[[ Task input open ]]
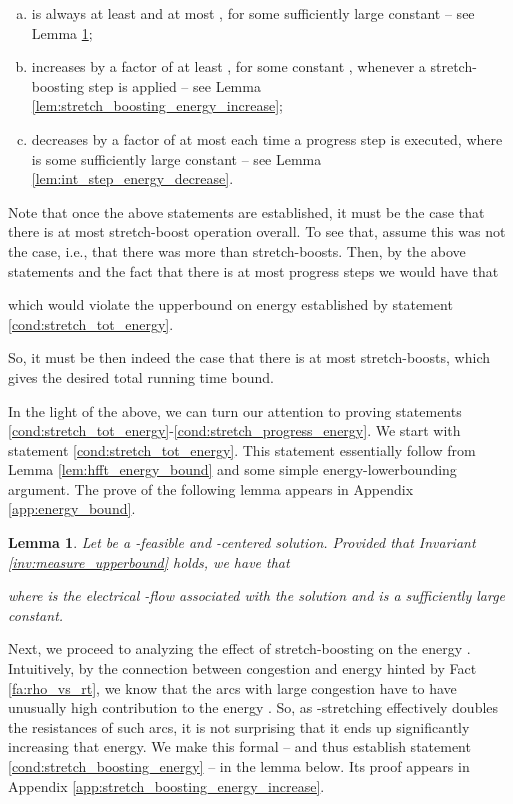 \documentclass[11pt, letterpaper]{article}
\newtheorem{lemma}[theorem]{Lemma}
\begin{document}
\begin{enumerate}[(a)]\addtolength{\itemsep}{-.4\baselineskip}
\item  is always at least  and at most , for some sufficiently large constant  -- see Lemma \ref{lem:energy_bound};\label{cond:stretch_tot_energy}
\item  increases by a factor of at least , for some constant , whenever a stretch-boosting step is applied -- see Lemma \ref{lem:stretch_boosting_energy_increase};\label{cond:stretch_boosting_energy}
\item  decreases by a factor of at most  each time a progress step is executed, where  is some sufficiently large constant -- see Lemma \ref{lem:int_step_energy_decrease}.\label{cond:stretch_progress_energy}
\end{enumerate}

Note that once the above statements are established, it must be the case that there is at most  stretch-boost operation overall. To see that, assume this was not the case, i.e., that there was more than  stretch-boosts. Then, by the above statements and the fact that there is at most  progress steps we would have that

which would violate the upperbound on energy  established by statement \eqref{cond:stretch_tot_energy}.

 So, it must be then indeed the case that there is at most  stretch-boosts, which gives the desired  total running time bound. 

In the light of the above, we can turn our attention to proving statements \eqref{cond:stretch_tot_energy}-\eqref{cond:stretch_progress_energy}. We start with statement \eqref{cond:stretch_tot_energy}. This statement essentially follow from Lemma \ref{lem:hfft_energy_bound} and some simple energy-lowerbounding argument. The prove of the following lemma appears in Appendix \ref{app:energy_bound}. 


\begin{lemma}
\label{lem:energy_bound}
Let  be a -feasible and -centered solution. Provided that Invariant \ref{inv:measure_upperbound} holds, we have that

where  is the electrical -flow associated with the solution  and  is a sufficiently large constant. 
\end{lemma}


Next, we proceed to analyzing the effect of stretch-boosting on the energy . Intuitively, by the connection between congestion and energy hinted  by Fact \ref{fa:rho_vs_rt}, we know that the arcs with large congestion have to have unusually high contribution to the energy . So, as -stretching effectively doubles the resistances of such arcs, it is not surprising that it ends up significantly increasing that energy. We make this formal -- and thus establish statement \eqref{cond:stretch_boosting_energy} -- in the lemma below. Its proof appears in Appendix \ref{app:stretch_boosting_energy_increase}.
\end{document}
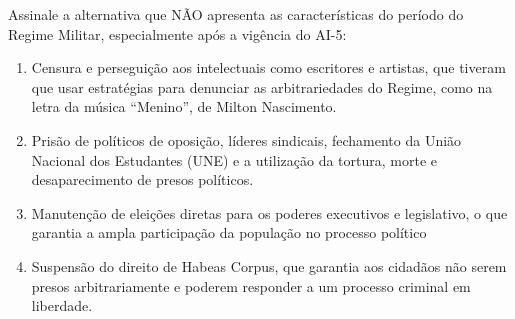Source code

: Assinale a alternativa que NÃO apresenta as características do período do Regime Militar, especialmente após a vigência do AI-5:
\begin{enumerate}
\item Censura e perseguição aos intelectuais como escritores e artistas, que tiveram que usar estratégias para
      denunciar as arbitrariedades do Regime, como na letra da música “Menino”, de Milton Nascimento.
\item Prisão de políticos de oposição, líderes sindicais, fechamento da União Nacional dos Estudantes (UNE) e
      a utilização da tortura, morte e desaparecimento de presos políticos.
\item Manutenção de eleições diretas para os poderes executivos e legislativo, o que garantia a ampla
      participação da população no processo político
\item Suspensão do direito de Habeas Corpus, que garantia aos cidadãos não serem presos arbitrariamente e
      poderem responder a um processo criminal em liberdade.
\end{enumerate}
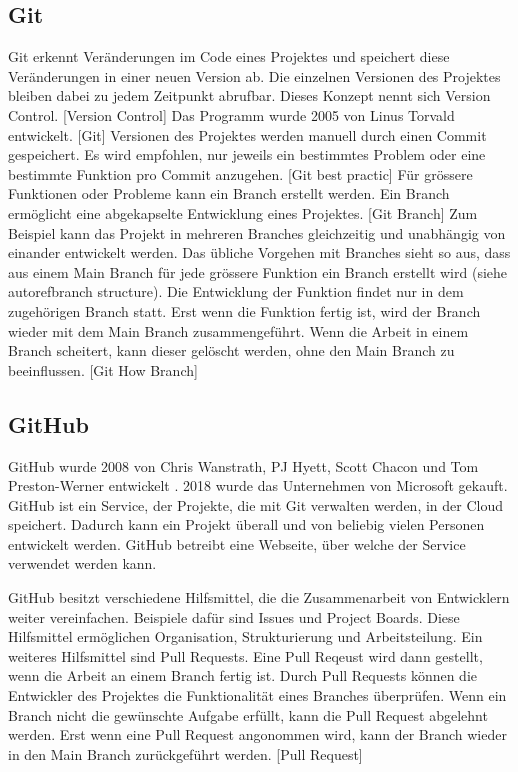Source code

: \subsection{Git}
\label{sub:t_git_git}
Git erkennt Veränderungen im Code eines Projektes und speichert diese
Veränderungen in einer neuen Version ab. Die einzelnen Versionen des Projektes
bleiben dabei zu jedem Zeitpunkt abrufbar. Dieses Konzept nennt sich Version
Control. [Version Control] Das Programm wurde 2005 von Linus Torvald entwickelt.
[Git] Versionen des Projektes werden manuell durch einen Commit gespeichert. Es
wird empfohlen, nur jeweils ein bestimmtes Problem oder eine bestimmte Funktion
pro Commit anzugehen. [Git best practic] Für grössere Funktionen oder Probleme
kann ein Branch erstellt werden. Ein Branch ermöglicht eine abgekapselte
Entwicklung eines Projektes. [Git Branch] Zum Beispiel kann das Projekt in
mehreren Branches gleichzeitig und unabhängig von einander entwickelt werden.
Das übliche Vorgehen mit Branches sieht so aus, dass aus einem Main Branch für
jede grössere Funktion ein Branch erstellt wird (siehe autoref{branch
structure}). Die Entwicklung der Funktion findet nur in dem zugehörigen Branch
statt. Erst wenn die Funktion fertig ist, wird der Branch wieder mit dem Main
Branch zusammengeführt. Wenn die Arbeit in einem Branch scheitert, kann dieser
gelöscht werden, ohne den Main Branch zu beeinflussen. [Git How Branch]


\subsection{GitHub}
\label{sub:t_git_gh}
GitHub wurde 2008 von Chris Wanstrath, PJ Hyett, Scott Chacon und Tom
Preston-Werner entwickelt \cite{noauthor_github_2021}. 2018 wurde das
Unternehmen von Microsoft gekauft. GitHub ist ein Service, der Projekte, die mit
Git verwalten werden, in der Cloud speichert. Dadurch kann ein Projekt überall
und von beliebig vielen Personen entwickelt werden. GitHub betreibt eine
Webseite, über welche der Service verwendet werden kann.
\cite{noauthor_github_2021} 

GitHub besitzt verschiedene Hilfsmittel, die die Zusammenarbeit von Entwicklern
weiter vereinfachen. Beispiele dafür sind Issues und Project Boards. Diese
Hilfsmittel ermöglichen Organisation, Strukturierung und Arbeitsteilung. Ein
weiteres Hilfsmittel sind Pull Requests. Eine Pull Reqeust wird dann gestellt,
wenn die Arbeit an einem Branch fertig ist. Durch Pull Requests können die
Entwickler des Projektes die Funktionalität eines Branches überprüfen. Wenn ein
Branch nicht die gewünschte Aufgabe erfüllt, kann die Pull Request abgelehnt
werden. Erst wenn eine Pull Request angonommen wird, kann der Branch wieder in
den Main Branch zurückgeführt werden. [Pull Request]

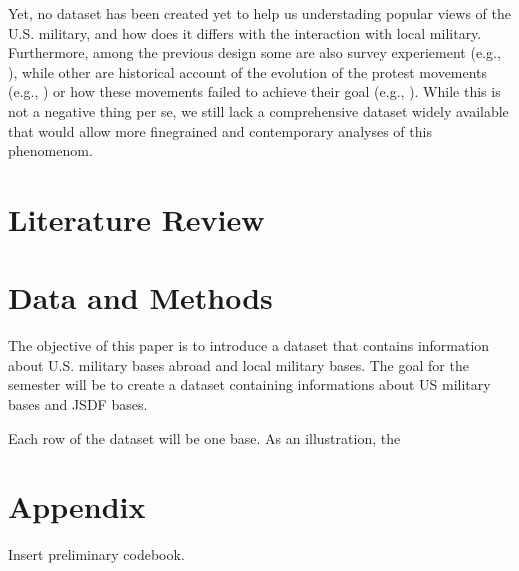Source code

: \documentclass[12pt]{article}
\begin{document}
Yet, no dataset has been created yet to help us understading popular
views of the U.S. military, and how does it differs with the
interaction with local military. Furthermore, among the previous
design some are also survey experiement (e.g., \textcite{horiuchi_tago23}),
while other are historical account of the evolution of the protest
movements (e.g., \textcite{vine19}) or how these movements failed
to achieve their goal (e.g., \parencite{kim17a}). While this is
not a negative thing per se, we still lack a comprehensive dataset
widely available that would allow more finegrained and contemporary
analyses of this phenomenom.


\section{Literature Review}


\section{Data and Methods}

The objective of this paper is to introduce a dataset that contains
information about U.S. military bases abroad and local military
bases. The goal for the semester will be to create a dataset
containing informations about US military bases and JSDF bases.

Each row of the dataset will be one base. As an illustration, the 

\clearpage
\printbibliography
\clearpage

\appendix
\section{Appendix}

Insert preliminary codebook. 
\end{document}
[[ Task input closed ]]
Go through the listing above and list every line that has the word "Service".

Output for this task
Unternehmen von Microsoft gekauft. GitHub ist ein Service, der Projekte, die mit
Webseite, über welche der Service verwendet werden kann.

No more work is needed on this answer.